NTAGI panel takes up inclusion of COVOVAX as heterologous booster dose

The Covid-19 Working Group of the NTAGI discussed the inclusion of Covovax vaccine as a heterologous booster dose for adults on the CoWin portal to boost the uptake of precaution doses

The COVID-19 Working Group of the National Technical Advisory Group on Immunisation (NTAGI) discussed the inclusion of Covovax vaccine as a heterologous booster dose for adults on the CoWin portal to boost the uptake of precaution doses, official sources said on Saturday.

A final decision on its inclusion will be taken by the NTAGI's Standing Technical Sub-Committee (STSC) which is likely to meet by the end of this month.

The COVID-19 Working Group discussed the matter on Wednesday.

According to an official source, Prakash Kumar Singh, Director of Government and Regulatory Affairs at the Serum Institute of India (SII), had written to the Health Ministry last month seeking inclusion of Covovax on the CoWIN portal.

The Drug Controller General of India (DCGI) on January 16 approved market authorisation to Covovax as a heterologous booster dose for adults who have been administered two doses of Covishield or Covaxin.

The DCGI's approval was based on recommendations by the Subject Expert Committee (SEC) of the CDSCO.

The DCGI had approved Covovax for restricted use in emergency situations in adults on December 28, 2021, in the 12-17 age group on March 9, 2022 and in children aged 7- 11 years on June 28, 2022, subject to certain conditions.

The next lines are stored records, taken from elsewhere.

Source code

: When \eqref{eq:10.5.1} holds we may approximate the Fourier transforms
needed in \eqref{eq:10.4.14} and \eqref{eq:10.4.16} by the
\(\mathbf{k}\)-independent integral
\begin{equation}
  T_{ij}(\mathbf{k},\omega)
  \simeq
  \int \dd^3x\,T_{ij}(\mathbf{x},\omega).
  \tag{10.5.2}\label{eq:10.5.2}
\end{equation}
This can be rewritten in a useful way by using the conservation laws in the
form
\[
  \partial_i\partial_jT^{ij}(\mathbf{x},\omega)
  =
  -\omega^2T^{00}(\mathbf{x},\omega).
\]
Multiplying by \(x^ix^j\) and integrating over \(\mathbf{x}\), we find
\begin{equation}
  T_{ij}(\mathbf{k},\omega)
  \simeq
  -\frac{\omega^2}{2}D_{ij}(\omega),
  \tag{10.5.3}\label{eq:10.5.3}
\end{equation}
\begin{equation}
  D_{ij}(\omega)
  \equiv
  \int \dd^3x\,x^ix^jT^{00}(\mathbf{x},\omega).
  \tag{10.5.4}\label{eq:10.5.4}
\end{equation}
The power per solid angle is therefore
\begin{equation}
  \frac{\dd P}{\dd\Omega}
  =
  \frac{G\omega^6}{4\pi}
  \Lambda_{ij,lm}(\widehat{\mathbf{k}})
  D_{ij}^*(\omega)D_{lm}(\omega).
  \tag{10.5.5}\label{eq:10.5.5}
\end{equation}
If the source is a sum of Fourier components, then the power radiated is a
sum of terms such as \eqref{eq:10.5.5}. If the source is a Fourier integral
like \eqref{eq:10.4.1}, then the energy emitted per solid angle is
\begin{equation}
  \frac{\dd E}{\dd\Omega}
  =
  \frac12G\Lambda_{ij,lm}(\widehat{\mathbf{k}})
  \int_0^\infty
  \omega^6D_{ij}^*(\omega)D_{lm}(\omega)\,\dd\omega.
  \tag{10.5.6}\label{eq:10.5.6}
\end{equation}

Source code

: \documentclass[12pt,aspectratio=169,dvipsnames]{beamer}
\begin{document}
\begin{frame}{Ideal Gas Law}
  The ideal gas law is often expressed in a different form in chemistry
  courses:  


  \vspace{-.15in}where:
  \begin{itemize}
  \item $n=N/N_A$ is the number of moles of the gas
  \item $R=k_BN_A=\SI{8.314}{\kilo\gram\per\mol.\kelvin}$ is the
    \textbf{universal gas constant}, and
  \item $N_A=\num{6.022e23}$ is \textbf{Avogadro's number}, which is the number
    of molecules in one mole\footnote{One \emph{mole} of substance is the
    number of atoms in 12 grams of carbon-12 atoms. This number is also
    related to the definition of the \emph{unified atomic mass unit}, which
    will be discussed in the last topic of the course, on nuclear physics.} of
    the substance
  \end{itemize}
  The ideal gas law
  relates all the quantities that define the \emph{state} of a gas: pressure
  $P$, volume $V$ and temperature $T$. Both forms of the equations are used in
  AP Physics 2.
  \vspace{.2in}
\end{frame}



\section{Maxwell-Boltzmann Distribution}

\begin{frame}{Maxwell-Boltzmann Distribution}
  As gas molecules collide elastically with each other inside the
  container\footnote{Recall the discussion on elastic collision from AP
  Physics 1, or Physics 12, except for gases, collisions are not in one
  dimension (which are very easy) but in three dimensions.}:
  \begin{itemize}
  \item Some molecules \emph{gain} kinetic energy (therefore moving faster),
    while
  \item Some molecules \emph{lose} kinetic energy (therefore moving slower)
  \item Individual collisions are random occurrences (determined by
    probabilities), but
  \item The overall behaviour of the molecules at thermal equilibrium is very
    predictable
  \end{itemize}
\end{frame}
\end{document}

Covovax is manufactured through technology transfer from Novavax. It has been approved by the European Medicines Agency for conditional marketing authorization. It was granted emergency-use listing by the World Health Organization (WHO) on December 17, 2021.

In August 2020, US-based vaccine maker Novavax Inc. had announced a licence agreement with the SII for the development and commercialization of NVX-CoV2373, its COVID-19 vaccine candidate in India and low-and-middle-income countries.